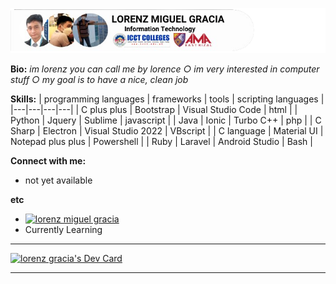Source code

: ![](src/image/LORENZ%20MIGUEL%20GRACIA.png?raw=true)

**Bio:**
*im lorenz you can call me by lorence ○ im very interested in computer stuff ○ my goal is to have a nice, clean job*

**Skills:**
| programming languages | frameworks | tools | scripting languages |
|---|---|---|---|
| C plus plus | Bootstrap | Visual Studio Code | html |
| Python | Jquery | Sublime | javascript |
| Java | Ionic | Turbo C++ | php |
| C Sharp | Electron | Visual Studio 2022 | VBscript |
| C language | Material UI | Notepad plus plus | Powershell |
| Ruby | Laravel | Android Studio | Bash |

**Connect with me:**
* not yet available

**etc**
* [![lorenz miguel gracia](https://img.shields.io/badge/lorenz%20miguel%20gracia-enthusiast%20in%20web%20developments-green?labelColor=lightblue&style=flat-square&link=https://l.facebook.com/l.php?u=http%3A%2F%2Flucidtechinnovations.rf.gd%2F%3Ffbclid%3DIwZXh0bgNhZW0CMTAAAR1g5k-2MO8dEvGVRDLpA5cpVzHRVlUGDd-8q2hrFs8OInsZrPhAOb2jwo0_aem_AbLdEjIzr8haC2Nsm5lSG5RbKLwYiM0ysXKWCi1-jpmiF0NyaIz4WxauwktN4qI7_cmz_UhB0C6NXzQbHNkCNOsO&h=AT31zfVo1XRF4-SVz0JyTAP17WpmOThVcUn0130zhNKBFxWv4-HRmZupCQ1z_JYakd9SOrZ9uKxe6LBKyQVxwIUaeogLFhe37KBP4-5uPYuxjI1TO5IZlUeO663rLUr1MoWaNA)](https://l.facebook.com/l.php?u=http%3A%2F%2Flucidtechinnovations.rf.gd%2F%3Ffbclid%3DIwZXh0bgNhZW0CMTAAAR1g5k-2MO8dEvGVRDLpA5cpVzHRVlUGDd-8q2hrFs8OInsZrPhAOb2jwo0_aem_AbLdEjIzr8haC2Nsm5lSG5RbKLwYiM0ysXKWCi1-jpmiF0NyaIz4WxauwktN4qI7_cmz_UhB0C6NXzQbHNkCNOsO&h=AT31zfVo1XRF4-SVz0JyTAP17WpmOThVcUn0130zhNKBFxWv4-HRmZupCQ1z_JYakd9SOrZ9uKxe6LBKyQVxwIUaeogLFhe37KBP4-5uPYuxjI1TO5IZlUeO663rLUr1MoWaNA)
* Currently Learning

***
<a href="https://app.daily.dev/lorenzgracia"><img src="https://api.daily.dev/devcards/v2/gJbvjTwHoXt5OqCHsRwJv.png?type=wide&r=k3i" width="652" alt="lorenz gracia's Dev Card"/></a>

***
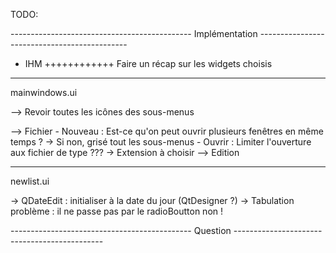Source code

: TODO:


--------------------------------------------- Implémentation ---------------------------------------------
* IHM
++++++++++++ Faire un récap sur les widgets choisis
*****************************************************************************************************************************************************************************

mainwindows.ui

--> Revoir toutes les icônes des sous-menus

--> Fichier
		- Nouveau : Est-ce qu'on peut ouvrir plusieurs fenêtres en même temps ? -> Si non, grisé tout les sous-menus
		- Ouvrir : Limiter l'ouverture aux fichier de type ??? -> Extension à choisir
--> Edition
		
*****************************************************************************************************************************************************************************

newlist.ui

-> QDateEdit : initialiser à la date du jour (QtDesigner ?)
-> Tabulation problème : il ne passe pas par le radioBoutton non !


--------------------------------------------- Question ---------------------------------------------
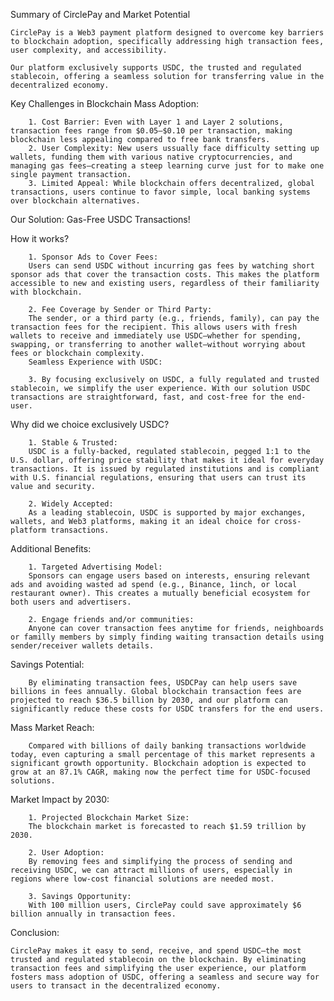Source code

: Summary of CirclePay and Market Potential

    CirclePay is a Web3 payment platform designed to overcome key barriers to blockchain adoption, specifically addressing high transaction fees, user complexity, and accessibility. 
    
    Our platform exclusively supports USDC, the trusted and regulated stablecoin, offering a seamless solution for transferring value in the decentralized economy.


Key Challenges in Blockchain Mass Adoption:
    
        1. Cost Barrier: Even with Layer 1 and Layer 2 solutions, transaction fees range from $0.05–$0.10 per transaction, making blockchain less appealing compared to free bank transfers.
        2. User Complexity: New users ussually face difficulty setting up wallets, funding them with various native cryptocurrencies, and managing gas fees—creating a steep learning curve just for to make one single payment transaction.
        3. Limited Appeal: While blockchain offers decentralized, global transactions, users continue to favor simple, local banking systems over blockchain alternatives.


Our Solution: Gas-Free USDC Transactions!

How it works?

        1. Sponsor Ads to Cover Fees:
        Users can send USDC without incurring gas fees by watching short sponsor ads that cover the transaction costs. This makes the platform accessible to new and existing users, regardless of their familiarity with blockchain.

        2. Fee Coverage by Sender or Third Party:
        The sender, or a third party (e.g., friends, family), can pay the transaction fees for the recipient. This allows users with fresh wallets to receive and immediately use USDC—whether for spending, swapping, or transferring to another wallet—without worrying about fees or blockchain complexity.
        Seamless Experience with USDC:

        3. By focusing exclusively on USDC, a fully regulated and trusted stablecoin, we simplify the user experience. With our solution USDC transactions are straightforward, fast, and cost-free for the end-user.

Why did we choice exclusively USDC?
        
        1. Stable & Trusted:
        USDC is a fully-backed, regulated stablecoin, pegged 1:1 to the U.S. dollar, offering price stability that makes it ideal for everyday transactions. It is issued by regulated institutions and is compliant with U.S. financial regulations, ensuring that users can trust its value and security.

        2. Widely Accepted:
        As a leading stablecoin, USDC is supported by major exchanges, wallets, and Web3 platforms, making it an ideal choice for cross-platform transactions.

Additional Benefits:
        
        1. Targeted Advertising Model:
        Sponsors can engage users based on interests, ensuring relevant ads and avoiding wasted ad spend (e.g., Binance, 1inch, or local restaurant owner). This creates a mutually beneficial ecosystem for both users and advertisers.

        2. Engage friends and/or communities:
        Anyone can cover transaction fees anytime for friends, neighboards or familly members by simply finding waiting transaction details using sender/receiver wallets details.


Savings Potential:


        By eliminating transaction fees, USDCPay can help users save billions in fees annually. Global blockchain transaction fees are projected to reach $36.5 billion by 2030, and our platform can significantly reduce these costs for USDC transfers for the end users.

Mass Market Reach:
        
        Compared with billions of daily banking transactions worldwide today, even capturing a small percentage of this market represents a significant growth opportunity. Blockchain adoption is expected to grow at an 87.1% CAGR, making now the perfect time for USDC-focused solutions.

Market Impact by 2030:
  
        1. Projected Blockchain Market Size:
        The blockchain market is forecasted to reach $1.59 trillion by 2030.

        2. User Adoption:
        By removing fees and simplifying the process of sending and receiving USDC, we can attract millions of users, especially in regions where low-cost financial solutions are needed most.

        3. Savings Opportunity:
        With 100 million users, CirclePay could save approximately $6 billion annually in transaction fees.

Conclusion:
    
    CirclePay makes it easy to send, receive, and spend USDC—the most trusted and regulated stablecoin on the blockchain. By eliminating transaction fees and simplifying the user experience, our platform fosters mass adoption of USDC, offering a seamless and secure way for users to transact in the decentralized economy.
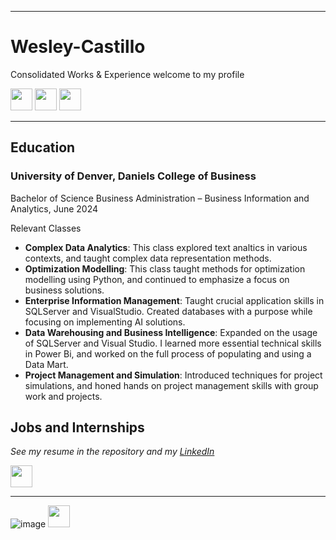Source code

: <a name="top"></a>
<hr>

# Wesley-Castillo
Consolidated Works &amp; Experience
welcome to my profile

[<img src="https://user-images.githubusercontent.com/91146906/162140860-bfb69654-5603-49bd-a7a1-a836ab1c772c.svg" height="35"/>](#education)
[<img src="https://user-images.githubusercontent.com/91146906/162140921-207cd392-cfe5-40e6-a84e-0a16e19e405a.svg" height="35"/>](#profExp)
[<img src="https://user-images.githubusercontent.com/91146906/162140965-cf707805-9abd-43f7-8314-4f96794c44dc.svg" height="35"/>](#skills)

<a name="education"></a>
<hr>

## Education
### University of Denver, Daniels College of Business
Bachelor of Science Business Administration – Business Information and Analytics, June 2024

Relevant Classes

<ul>
  <li><b>Complex Data Analytics</b>: This class explored text analtics in various contexts, and taught complex data representation methods.</li>
  <li><b>Optimization Modelling</b>: This class taught methods for optimization modelling using Python, and continued to emphasize a focus on business solutions.</li>
  <li><b>Enterprise Information Management</b>: Taught crucial application skills in SQLServer and VisualStudio. Created databases with a purpose while focusing on implementing AI solutions.</li>
  <li><b>Data Warehousing and Business Intelligence</b>: Expanded on the usage of SQLServer and Visual Studio. I learned more essential technical skills in Power Bi, and worked on the full process of populating and using a Data Mart.</li>
  <li><b>Project Management and Simulation</b>: Introduced techniques for project simulations, and honed hands on project management skills with group work and projects.</li>
</ul>

## Jobs and Internships
<i>See my resume in the repository and my [LinkedIn](https://www.linkedin.com/in/wesley-castillo-80524a271/)</i>

[<img src="https://user-images.githubusercontent.com/91146906/152072378-b0168a2d-e85c-47c6-a272-fcfb3f6a44ae.svg" height="35"/>](#top)

<a name="skills"></a>
<hr>




![image](https://github.com/wescast27/Wesley-Castillo/assets/162179914/b5daf4af-412f-4664-8e0b-1570ee60501c)
[<img src="https://user-images.githubusercontent.com/91146906/152072378-b0168a2d-e85c-47c6-a272-fcfb3f6a44ae.svg" height="35"/>](#top)
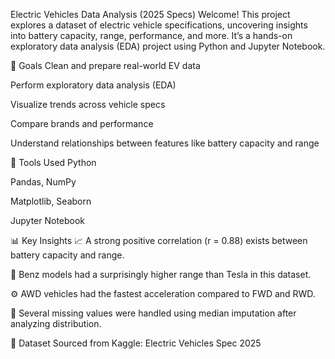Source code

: Electric Vehicles Data Analysis (2025 Specs)
Welcome! This project explores a dataset of electric vehicle specifications, uncovering insights into battery capacity, range, performance, and more. It’s a hands-on exploratory data analysis (EDA) project using Python and Jupyter Notebook.

📌 Goals
Clean and prepare real-world EV data

Perform exploratory data analysis (EDA)

Visualize trends across vehicle specs

Compare brands and performance

Understand relationships between features like battery capacity and range

🧰 Tools Used
Python

Pandas, NumPy

Matplotlib, Seaborn

Jupyter Notebook

📊 Key Insights
📈 A strong positive correlation (r = 0.88) exists between battery capacity and range.

🚙 Benz models had a surprisingly higher range than Tesla in this dataset.

⚙️ AWD vehicles had the fastest acceleration compared to FWD and RWD.

🧹 Several missing values were handled using median imputation after analyzing distribution.

📁 Dataset
Sourced from Kaggle: Electric Vehicles Spec 2025
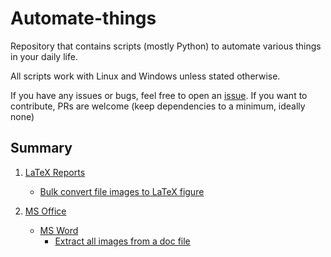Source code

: # Automate-things

Repository that contains scripts (mostly Python) to automate various things in your daily life.

All scripts work with Linux and Windows unless stated otherwise.

If you have any issues or bugs, feel free to open an [issue](https://github.com/Azrood/Automate-things/issues). If you want to contribute, PRs are welcome (keep dependencies to a minimum, ideally none)
## Summary
1. [LaTeX Reports](latex%20report/)
    * [Bulk convert file images to LaTeX figure](latex%20report/screen2figure)

2. [MS Office](MS%20Office/)
   * [MS Word](MS%20Word/)
      * [Extract all images from a doc file](MS%20Office/MS%20Word/Extract_images) 
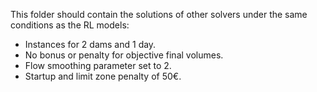 This folder should contain the solutions of other solvers
under the same conditions as the RL models:
 - Instances for 2 dams and 1 day.
 - No bonus or penalty for objective final volumes.
 - Flow smoothing parameter set to 2.
 - Startup and limit zone penalty of 50€.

· · · ·

### Brief
Every line between the one holding "- No bonus or" and the end of the listing above, inclusive, must be transcribed exactly; omit all others.

### Exercise response
 - No bonus or penalty for objective final volumes.
 - Flow smoothing parameter set to 2.
 - Startup and limit zone penalty of 50€.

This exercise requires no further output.